The lease adds to a real estate empire that has quietly become one of the largest private footprints in Central Texas. The world’s richest man now controls 2.2 million square feet of leased space around Austin and more than 10 million square feet that he owns and built, spread across his web of companies.
That portfolio already includes Tesla’s Gigafactory Texas, which spans over 10 million square feet, a reported 112,000-square-foot sublease at the Seaholm Power Plant downtown for xAI, and production facilities under construction near the Gigafactory. Musk’s companies now stretch across the entire Austin suburban belt, from Taylor in the north to Kyle in the south, plus SpaceX’s Starbase down in Cameron County.

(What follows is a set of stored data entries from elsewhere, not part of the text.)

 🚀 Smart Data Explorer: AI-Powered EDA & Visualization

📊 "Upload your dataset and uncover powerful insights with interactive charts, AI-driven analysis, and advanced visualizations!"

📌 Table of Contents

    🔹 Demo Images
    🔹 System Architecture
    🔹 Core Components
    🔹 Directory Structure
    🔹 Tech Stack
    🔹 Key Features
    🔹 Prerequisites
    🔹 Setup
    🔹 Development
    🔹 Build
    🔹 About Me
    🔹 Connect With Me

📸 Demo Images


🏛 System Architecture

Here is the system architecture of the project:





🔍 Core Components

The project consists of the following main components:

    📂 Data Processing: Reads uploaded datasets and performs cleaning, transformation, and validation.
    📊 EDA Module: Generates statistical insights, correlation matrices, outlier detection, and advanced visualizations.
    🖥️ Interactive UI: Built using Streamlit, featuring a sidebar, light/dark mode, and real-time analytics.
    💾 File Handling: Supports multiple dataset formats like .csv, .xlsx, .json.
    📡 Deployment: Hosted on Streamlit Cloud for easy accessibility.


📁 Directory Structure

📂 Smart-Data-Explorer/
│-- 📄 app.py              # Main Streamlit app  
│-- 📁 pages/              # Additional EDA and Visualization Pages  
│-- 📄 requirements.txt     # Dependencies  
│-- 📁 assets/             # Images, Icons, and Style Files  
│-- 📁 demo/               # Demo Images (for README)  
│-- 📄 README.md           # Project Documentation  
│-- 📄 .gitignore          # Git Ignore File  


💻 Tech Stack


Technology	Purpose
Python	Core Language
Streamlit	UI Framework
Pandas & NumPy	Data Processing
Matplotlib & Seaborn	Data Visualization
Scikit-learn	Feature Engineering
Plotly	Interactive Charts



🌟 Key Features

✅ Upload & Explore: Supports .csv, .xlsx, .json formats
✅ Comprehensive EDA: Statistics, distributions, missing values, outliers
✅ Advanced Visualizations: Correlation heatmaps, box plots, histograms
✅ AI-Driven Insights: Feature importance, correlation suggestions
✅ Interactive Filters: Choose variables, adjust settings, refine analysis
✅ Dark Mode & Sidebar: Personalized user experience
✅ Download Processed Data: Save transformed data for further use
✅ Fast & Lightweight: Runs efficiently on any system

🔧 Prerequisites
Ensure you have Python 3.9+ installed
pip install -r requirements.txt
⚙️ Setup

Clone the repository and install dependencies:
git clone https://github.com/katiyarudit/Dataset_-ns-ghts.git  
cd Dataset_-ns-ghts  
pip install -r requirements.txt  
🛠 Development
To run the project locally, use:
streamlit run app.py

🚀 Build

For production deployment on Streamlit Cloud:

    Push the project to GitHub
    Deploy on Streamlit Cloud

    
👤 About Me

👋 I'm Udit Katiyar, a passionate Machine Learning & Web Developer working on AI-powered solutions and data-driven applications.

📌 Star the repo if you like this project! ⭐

Speculative building, unclear purpose
The “speculative” label matters here. The building wasn’t pre-leased to a specific tenant with a specific use — it was built on the bet that demand would show up. Tesla stepping in to take phase two confirms just how hungry Musk’s companies are for industrial space in the region.
The development also highlights a broader Austin trend. According to the Austin Business Journal, there are at least a dozen speculative buildings spanning more than 400,000 square feet in various stages of development in the area, from finished to early planning.
Tesla hasn’t said whether the space will be used for vehicle logistics, parts storage, service operations, energy products, or something tied to its newer bets. The company runs its Model Y and Cybertruck production out of Giga Texas, and it has been aggressively expanding supporting operations in the region as it leans harder into its robotaxi program in Austin.
The bigger Texas buildout
The lease lands in the middle of Musk’s most ambitious Texas expansion yet. In March, Tesla and SpaceX announced Terafab, a $20-25 billion chip fabrication venture planned for the North Campus of Giga Texas, with an initial 2-million-square-foot R&D facility. SpaceX has since estimated the full project could cost as much as $119 billion across all phases.
Tesla is also building out its Optimus robot production footprint at the same North Campus, with a facility that construction trackers say could stretch nearly the full length of the existing Giga Texas main building.
Put together, Musk is assembling a concentration of manufacturing, R&D, and logistics capacity in Central Texas that few companies on Earth can match — and this 682,000-square-foot warehouse is one more brick in that wall.